Euro zone banks toughen requirements for mortgage borrowers
Euro zone banks are toughening their requirements of prospective mortgage borrowers, a European Central Bank survey published today showed.
Despite this demand for home purchase loans continued to swell in early 2019.
Credit standards – the boxes house-hunters have to check to receive a mortgage – tightened by 3% between January and March, lenders told the Frankfurt institution.
Meanwhile “net demand for housing loans continued to increase in the first quarter… driven mainly by the low general level of interest rates,” the ECB added.
Although demand for other forms of consumer borrowing also grew, companies’ appetite for credit was only “stable” compared with the previous quarter, marking time after continuous increases since early 2015.
January’s round of the quarterly poll of almost 150 banks had forecast a slowdown in demand for loans, as weaker economic indicators pointed to slowing growth in the 19-nation euro zone.

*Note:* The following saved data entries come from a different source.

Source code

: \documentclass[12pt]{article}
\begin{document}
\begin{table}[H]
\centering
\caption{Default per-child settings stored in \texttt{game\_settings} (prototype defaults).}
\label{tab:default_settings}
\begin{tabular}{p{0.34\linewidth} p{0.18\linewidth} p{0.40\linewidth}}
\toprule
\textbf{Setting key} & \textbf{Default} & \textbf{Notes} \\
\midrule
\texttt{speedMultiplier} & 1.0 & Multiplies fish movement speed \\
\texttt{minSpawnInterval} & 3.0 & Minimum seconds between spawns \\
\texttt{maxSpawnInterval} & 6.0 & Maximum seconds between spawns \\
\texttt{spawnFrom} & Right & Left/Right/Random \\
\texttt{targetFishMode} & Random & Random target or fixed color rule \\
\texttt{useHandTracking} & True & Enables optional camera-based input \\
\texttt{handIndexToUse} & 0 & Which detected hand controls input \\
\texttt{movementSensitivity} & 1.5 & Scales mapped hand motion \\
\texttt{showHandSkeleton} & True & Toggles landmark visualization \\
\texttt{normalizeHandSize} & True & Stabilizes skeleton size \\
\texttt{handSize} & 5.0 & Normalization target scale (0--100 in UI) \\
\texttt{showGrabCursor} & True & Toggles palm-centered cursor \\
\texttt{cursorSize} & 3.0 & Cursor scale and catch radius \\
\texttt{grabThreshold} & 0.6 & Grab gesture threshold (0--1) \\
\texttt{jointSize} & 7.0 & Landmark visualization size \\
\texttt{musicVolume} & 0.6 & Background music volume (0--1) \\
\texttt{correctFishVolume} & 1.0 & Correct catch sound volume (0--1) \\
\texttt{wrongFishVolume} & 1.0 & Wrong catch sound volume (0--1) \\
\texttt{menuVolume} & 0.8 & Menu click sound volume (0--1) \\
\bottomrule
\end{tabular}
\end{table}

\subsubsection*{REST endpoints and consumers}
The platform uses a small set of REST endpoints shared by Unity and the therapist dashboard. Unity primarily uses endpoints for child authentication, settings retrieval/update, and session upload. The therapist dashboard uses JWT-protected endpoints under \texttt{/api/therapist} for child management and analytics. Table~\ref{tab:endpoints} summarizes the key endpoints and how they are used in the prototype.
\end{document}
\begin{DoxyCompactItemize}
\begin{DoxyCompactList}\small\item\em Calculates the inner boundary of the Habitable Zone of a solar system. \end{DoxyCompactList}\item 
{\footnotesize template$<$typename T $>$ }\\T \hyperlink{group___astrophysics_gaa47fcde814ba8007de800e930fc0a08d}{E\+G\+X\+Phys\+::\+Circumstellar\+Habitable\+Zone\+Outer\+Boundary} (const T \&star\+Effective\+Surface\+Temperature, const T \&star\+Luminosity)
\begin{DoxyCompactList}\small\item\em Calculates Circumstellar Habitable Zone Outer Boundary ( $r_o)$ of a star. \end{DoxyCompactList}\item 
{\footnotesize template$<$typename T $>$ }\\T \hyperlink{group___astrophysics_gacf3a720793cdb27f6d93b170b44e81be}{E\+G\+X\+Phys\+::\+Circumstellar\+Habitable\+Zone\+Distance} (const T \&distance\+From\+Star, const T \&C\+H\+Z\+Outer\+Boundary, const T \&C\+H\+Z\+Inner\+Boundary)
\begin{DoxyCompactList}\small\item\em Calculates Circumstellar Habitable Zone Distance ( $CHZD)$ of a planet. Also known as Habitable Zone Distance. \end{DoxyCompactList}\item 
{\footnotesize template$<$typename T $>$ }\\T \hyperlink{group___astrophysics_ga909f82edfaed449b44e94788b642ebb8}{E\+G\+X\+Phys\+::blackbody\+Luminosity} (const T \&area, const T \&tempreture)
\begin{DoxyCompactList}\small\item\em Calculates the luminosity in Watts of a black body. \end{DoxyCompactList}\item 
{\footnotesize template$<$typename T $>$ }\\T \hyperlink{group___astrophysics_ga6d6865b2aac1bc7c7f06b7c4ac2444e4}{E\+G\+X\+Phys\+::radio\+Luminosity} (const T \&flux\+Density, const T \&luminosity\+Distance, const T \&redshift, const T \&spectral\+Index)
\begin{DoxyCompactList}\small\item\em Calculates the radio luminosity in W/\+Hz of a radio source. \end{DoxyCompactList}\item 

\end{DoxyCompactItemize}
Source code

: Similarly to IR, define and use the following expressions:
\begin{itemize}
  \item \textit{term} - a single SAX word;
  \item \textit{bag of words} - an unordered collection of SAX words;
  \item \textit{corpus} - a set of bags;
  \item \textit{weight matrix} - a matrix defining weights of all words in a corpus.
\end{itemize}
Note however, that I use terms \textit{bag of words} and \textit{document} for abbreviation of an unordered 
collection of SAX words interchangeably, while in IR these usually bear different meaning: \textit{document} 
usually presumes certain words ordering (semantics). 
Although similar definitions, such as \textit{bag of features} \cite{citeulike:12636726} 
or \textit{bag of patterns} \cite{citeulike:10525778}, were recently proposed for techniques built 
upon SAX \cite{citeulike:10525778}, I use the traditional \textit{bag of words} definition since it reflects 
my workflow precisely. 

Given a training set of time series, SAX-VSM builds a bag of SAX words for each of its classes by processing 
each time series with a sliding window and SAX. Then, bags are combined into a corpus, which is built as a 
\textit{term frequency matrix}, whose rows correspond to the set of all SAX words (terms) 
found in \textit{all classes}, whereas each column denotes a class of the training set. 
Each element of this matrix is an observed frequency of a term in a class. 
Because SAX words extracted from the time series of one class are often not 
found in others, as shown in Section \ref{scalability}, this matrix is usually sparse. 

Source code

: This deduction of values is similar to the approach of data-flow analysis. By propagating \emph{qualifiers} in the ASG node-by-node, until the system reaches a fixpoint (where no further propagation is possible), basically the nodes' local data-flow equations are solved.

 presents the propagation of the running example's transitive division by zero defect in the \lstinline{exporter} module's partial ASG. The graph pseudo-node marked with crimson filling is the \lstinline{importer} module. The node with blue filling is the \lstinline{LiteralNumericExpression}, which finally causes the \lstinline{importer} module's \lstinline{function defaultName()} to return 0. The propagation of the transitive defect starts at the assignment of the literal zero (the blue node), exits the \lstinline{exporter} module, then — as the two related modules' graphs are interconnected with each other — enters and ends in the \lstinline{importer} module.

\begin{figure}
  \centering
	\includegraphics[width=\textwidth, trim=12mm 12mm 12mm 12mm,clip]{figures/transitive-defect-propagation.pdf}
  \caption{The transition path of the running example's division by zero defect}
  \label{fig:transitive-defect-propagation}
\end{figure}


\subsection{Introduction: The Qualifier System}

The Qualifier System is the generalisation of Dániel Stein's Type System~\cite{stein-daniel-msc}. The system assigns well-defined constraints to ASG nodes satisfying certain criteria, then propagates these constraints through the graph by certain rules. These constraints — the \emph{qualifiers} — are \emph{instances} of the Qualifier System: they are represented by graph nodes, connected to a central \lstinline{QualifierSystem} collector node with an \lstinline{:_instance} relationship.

In the event, ‘hard’ data and ‘soft’ pointers from surveys have both confirmed that the weaker expansion seen in late 2018 has persisted into the new year.
The ECB last month lowered its annual growth forecast for 2019 by 0.6 points, to 1.1% – following in the footsteps of organisations like the International Monetary Fund.
It blamed a familiar litany of culprits including uncertainty over Brexit and trade spats between the US, China and the European Union.
Frankfurt policymakers see the soft patch lasting until around the middle of the year before a resurgence in the second half, ECB Vice-President Luis de Guindos told European Parliament lawmakers last week.
Meanwhile Portuguese finance minister Mario Centeno – who leads regular “Eurogroup” meetings of treasury bosses from the single currency area – last week said a Brexit deal and trade truces between Washington, Beijing and Brussels could help lift the clouds.